### DATASET ENTRIES

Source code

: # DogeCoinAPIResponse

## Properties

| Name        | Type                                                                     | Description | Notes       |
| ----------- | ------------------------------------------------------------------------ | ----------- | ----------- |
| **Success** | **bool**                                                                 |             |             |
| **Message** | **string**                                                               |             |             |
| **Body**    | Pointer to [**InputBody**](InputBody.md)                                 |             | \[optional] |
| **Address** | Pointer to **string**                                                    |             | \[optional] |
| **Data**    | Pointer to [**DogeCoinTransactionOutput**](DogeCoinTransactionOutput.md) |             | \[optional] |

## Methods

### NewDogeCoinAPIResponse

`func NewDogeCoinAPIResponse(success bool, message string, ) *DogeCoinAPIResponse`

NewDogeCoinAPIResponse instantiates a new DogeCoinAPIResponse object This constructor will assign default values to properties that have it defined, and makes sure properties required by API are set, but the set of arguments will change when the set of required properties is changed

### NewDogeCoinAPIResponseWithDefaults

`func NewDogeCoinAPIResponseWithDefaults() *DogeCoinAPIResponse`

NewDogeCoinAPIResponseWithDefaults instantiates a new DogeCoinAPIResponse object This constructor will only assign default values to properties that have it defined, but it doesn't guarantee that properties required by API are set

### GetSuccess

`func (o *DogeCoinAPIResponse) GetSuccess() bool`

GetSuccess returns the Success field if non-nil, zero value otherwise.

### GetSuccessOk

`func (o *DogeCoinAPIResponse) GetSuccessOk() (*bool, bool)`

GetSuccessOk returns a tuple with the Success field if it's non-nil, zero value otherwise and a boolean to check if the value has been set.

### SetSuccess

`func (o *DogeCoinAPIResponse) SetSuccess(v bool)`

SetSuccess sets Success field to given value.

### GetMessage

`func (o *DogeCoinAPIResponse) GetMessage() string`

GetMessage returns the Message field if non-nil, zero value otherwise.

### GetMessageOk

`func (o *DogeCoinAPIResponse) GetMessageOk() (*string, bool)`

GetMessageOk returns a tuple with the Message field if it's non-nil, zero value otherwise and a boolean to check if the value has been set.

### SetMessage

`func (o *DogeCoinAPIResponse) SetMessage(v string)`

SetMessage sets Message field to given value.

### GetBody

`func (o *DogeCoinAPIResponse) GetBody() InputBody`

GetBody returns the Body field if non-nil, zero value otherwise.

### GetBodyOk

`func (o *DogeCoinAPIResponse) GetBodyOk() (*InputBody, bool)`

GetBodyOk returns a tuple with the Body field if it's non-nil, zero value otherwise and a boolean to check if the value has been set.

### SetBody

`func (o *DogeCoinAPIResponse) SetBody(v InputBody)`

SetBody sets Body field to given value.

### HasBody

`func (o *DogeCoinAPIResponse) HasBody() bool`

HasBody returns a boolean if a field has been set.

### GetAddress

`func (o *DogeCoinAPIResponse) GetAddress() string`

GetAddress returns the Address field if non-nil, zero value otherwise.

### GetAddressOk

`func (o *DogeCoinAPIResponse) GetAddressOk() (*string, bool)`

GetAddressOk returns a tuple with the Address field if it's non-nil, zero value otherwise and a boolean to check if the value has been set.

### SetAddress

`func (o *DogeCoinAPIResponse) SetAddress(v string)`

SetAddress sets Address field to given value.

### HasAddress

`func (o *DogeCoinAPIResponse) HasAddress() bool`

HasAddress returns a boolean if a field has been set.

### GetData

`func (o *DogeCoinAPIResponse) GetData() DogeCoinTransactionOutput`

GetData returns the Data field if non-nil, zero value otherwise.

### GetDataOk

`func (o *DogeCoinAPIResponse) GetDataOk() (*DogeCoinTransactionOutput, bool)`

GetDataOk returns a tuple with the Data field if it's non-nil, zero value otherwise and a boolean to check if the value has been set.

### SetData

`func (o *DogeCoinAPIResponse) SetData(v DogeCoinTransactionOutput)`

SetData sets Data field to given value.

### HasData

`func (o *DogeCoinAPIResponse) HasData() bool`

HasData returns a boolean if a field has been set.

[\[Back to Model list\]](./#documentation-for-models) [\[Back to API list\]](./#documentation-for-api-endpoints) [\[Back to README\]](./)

######
### DATASET ENTRIES

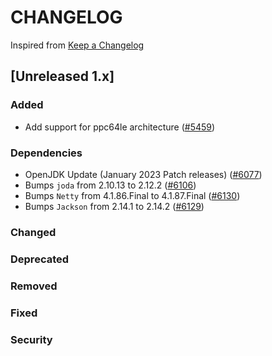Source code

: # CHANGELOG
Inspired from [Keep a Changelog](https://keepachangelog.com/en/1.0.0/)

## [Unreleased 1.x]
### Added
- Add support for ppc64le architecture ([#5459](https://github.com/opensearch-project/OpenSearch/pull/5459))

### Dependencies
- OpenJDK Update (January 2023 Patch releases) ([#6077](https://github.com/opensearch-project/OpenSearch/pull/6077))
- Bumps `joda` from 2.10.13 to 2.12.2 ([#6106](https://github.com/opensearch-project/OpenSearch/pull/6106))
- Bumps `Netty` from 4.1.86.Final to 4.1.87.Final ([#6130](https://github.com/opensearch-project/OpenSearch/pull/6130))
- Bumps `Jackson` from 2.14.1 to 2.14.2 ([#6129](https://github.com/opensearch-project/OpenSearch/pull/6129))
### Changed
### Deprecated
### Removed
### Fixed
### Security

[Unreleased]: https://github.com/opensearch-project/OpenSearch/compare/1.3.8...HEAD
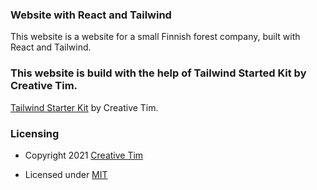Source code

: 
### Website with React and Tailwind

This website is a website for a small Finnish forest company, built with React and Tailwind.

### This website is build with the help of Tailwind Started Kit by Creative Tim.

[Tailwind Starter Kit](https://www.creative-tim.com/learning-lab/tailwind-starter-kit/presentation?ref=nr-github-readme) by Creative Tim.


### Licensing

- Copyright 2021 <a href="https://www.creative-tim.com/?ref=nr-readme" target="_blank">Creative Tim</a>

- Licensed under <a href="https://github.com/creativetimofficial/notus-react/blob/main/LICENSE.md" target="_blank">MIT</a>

######

Transcribe the records above from the line holding "SetMessage sets Message field to given value." down to the line holding "HasData returns a", inclusive, without adding anything.

● **OUTPUT FOR THIS TASK**:
SetMessage sets Message field to given value.

### GetBody

`func (o *DogeCoinAPIResponse) GetBody() InputBody`

GetBody returns the Body field if non-nil, zero value otherwise.

### GetBodyOk

`func (o *DogeCoinAPIResponse) GetBodyOk() (*InputBody, bool)`

GetBodyOk returns a tuple with the Body field if it's non-nil, zero value otherwise and a boolean to check if the value has been set.

### SetBody

`func (o *DogeCoinAPIResponse) SetBody(v InputBody)`

SetBody sets Body field to given value.

### HasBody

`func (o *DogeCoinAPIResponse) HasBody() bool`

HasBody returns a boolean if a field has been set.

### GetAddress

`func (o *DogeCoinAPIResponse) GetAddress() string`

GetAddress returns the Address field if non-nil, zero value otherwise.

### GetAddressOk

`func (o *DogeCoinAPIResponse) GetAddressOk() (*string, bool)`

GetAddressOk returns a tuple with the Address field if it's non-nil, zero value otherwise and a boolean to check if the value has been set.

### SetAddress

`func (o *DogeCoinAPIResponse) SetAddress(v string)`

SetAddress sets Address field to given value.

### HasAddress

`func (o *DogeCoinAPIResponse) HasAddress() bool`

HasAddress returns a boolean if a field has been set.

### GetData

`func (o *DogeCoinAPIResponse) GetData() DogeCoinTransactionOutput`

GetData returns the Data field if non-nil, zero value otherwise.

### GetDataOk

`func (o *DogeCoinAPIResponse) GetDataOk() (*DogeCoinTransactionOutput, bool)`

GetDataOk returns a tuple with the Data field if it's non-nil, zero value otherwise and a boolean to check if the value has been set.

### SetData

`func (o *DogeCoinAPIResponse) SetData(v DogeCoinTransactionOutput)`

SetData sets Data field to given value.

### HasData

`func (o *DogeCoinAPIResponse) HasData() bool`

HasData returns a boolean if a field has been set.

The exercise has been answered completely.